In 1988, Dr. Bath became the first African-American woman to receive a medical patent [U.S. Patent No. 4,744,360]. Over the years, the United States Patent and Trademark Office has singled out Dr. Bath’s achievement several times. In a 2014 news release, the office noted that her work had “helped restore or improve vision to millions of patients worldwide.”
During her career, Dr. Bath was awarded five U.S. patents.
Dr. Bath’s method has helped eye surgeons restore or improve vision for millions of patients worldwide. Of the 20 million cataract surgeries performed worldwide annually, Dr. Bath's Laserphaco technique is used in more than 1 million of them. Today, the Laserphaco method is semi- automated by computers, software, and robotics.
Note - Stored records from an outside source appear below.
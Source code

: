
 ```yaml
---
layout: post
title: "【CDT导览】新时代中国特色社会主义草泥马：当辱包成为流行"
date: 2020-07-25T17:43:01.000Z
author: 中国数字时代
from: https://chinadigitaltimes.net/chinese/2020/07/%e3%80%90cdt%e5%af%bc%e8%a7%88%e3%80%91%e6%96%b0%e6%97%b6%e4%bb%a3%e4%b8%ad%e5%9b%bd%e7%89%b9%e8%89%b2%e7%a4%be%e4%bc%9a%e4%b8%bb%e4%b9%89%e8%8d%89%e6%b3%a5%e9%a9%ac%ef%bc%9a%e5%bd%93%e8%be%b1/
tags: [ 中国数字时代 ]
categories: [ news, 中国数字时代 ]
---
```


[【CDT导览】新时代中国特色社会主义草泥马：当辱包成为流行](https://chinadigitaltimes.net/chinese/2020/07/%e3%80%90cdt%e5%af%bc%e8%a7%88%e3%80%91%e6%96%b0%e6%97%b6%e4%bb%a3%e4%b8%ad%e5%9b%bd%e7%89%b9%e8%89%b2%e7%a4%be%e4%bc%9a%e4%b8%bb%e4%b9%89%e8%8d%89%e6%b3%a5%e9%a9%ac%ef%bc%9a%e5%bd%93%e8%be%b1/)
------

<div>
Her studies at the Harlem Hospital Center in the 1970s revealed epidemic rates of preventable blindness among underserved urban populations. In 1976, Dr. Bath co-founded the American Institute for Prevention of Blindness to address vision inequities.
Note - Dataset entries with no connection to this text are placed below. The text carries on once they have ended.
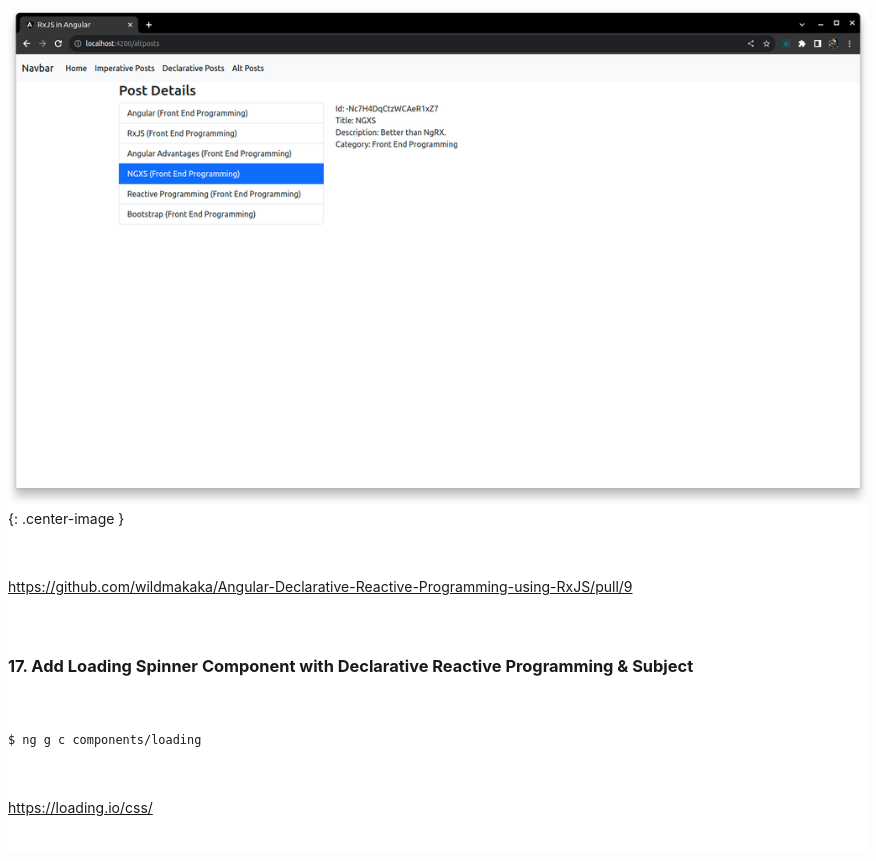 ![Angular RxJS](/img/courses/frontend/angular/rxjs/angular-reactive-reactive-programming-using-rxjs/pic10.png 'Angular RxJS'){: .center-image }

<br/>

https://github.com/wildmakaka/Angular-Declarative-Reactive-Programming-using-RxJS/pull/9

<br/>

### 17. Add Loading Spinner Component with Declarative Reactive Programming & Subject

<br/>

```
$ ng g c components/loading
```

<br/>

https://loading.io/css/

<br/>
Dr. Bath received a degree in chemistry from Manhattan's Hunter College in 1964 and her medical degree, with honors, from Howard University College of Medicine in 1968. She served her residency in ophthalmology at New York University, the first African American to do so.
After a fellowship program at Columbia University, which focused on corneal transplantation and keratoprosthesis surgery, Dr. Bath relocated to Los Angeles to join the Jules Stein Eye Institute at the UCLA and the Charles R. Drew University as the first woman ophthalmologist on the faculty.
In 1993, she retired from UCLA, which subsequently elected her the first woman on its honorary staff.
Born on November 4, 1942, in Harlem, New York, Dr. Bath, passed away on May 30, 2019, at the age of 76. She was a trailblazing physician who has been
nominated 11 times to be inducted into the National Inventors Hall of Fame, an organization that recognizes the enduring legacies of exceptional U.S. patent holders. If admitted, she would be the only African-American woman out of 603 inventors.
In honor of Black History Month, the National Inventors Hall of Fame is encouraging the public to nominate an African-American inventor for consideration in their Class of Inductees. Nominations can be made at www.invent.org.
"My mother's invention is as significant to the laser cataract surgery industry as Bell's telephone is to the telecommunications industry and Edison's light bulb is to the electric lighting industry," her daughter, Eraka Bath, MD, an associate professor of Psychiatry and Biobehavioral Sciences at UCLA said in a statement. "Being inducted into the National Inventors Hall of Fame would be an amazing honor."